3. This has happened on several occasions. I interact regularly with another blogger, but then they end up going on a long hiatus or just drop off the face of the earth without notice. They are gone for like a year. I then clean out my feed, unfollowing these inactive bloggers, thinking they’re never coming back. And then BAM. They come back. And I feel really awkward following them again because maybe they’ll think I never followed them in the first place or that I unfollowed them at some point because I was annoyed by them. What do I do?

4. I once won a book through a giveaway and never received it in the mail. I didn’t contact the blogger because it wasn’t her responsibility, it was the publisher’s, but I’m still really bitter about it. Here’s the kicker. I don’t actually remember the name of the book. I know I added it on Goodreads when I won, but off the top of my head, I just remember it was about a friendship between two girls. Yet, I still remain bitter. I will take this bitterness to the grave.

5. I love the idea of having a coblogger. I think if I found the right person, we’d do incredible things together. A weight would also be lifted off my shoulders and I wouldn’t have to worry about the blog being sparse because this perfect coblogger would carry her weight. Her reviews would always be thoughtful and put together nicely. We could play off each other’s strengths and weaknesses and create incredible content. In reality, I trust nearly no one. My philosophy is if you want something done right, you have to do it yourself. The only way it would be possible to have a coblogger is to have some kind of trial run where I could cut the strings at the end without feeling guilty (I will feel guilty because I want to be nice) because inevitably you’ll probably going to let me down (I know this because I’m really not nice).

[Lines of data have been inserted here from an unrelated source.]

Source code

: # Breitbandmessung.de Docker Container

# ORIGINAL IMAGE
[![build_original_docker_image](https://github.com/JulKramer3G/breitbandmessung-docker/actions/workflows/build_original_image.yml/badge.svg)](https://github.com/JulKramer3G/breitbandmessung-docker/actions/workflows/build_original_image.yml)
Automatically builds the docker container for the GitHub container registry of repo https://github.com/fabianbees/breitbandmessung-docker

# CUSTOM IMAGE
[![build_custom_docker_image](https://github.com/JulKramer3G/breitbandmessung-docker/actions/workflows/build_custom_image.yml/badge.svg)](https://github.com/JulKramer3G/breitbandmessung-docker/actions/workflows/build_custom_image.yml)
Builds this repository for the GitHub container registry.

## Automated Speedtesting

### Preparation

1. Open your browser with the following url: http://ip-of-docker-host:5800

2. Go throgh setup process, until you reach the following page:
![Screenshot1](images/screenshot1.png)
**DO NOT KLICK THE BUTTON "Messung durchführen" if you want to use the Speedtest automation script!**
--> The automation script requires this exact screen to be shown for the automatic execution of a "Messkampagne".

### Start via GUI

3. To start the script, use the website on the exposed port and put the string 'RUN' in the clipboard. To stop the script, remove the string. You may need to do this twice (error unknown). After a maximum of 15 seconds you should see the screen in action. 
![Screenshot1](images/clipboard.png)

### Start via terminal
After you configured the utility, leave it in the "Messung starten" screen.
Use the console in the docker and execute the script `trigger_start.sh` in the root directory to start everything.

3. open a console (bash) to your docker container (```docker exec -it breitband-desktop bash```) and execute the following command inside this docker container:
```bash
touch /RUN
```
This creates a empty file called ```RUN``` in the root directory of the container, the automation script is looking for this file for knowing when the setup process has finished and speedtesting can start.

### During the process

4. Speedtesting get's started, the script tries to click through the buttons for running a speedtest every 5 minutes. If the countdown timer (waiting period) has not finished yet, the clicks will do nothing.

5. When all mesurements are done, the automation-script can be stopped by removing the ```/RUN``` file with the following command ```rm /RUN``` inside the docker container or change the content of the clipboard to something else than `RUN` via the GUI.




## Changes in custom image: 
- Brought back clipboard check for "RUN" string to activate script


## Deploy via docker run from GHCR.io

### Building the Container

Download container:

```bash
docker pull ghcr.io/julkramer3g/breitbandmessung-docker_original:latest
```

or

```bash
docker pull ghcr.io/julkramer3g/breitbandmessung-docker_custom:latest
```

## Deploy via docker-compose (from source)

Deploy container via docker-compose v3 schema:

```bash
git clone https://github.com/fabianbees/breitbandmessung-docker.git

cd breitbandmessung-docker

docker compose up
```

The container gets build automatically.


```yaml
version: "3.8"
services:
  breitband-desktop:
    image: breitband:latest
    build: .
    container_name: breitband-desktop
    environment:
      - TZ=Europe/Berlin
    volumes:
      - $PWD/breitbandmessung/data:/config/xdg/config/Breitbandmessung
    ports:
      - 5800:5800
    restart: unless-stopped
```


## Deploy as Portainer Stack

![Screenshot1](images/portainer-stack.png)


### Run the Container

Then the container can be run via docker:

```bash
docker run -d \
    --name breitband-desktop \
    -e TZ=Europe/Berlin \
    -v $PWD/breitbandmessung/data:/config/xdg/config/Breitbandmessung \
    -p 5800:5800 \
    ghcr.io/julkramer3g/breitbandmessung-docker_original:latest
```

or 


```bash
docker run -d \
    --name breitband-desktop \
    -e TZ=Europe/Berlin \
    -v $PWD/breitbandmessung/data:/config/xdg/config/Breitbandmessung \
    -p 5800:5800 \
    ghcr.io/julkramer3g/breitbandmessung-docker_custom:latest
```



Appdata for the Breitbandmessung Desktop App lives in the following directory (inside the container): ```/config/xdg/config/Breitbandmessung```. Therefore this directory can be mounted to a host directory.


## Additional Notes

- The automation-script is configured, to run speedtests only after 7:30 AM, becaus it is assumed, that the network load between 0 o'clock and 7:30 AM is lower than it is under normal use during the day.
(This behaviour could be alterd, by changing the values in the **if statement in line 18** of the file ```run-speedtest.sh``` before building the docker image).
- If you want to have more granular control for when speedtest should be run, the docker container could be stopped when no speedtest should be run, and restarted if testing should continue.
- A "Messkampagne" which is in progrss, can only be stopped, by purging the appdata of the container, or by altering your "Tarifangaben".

6. Who decided enamel pins were the new thing? I have nowhere to put them and no real use for them. I think they’re okay, but I haven’t been caught up in the trend like everyone else. If I was a kid with a backpack, I could totally see the appeal, but as an adult, I don’t get it. Also, funko pops. I mean, they can be cute, but I can’t see myself spending money on them.

7. There is a really popular blogger who I see on my TL all the time and who rubs me the wrong way. I confess that the main reason is because they blocked someone in the community that I really respect and every time I see someone retweet them or like one of their tweets, I think about this. I should probably just mute them. Does this make me a horrible person that I just don’t think we’d get along well? I’m sure this person is nice enough, but I’m always thinking of how they blocked this other blogger because she asked them a question they didn’t like. Coward. That’s too harsh, isn’t it? I still think it though.

Have you ever made a confession post? Do you agree or relate to any of my views? Let’s discuss and feel free to share an opinion in the comments that you rarely ever talk about. I will only judge you a little bit.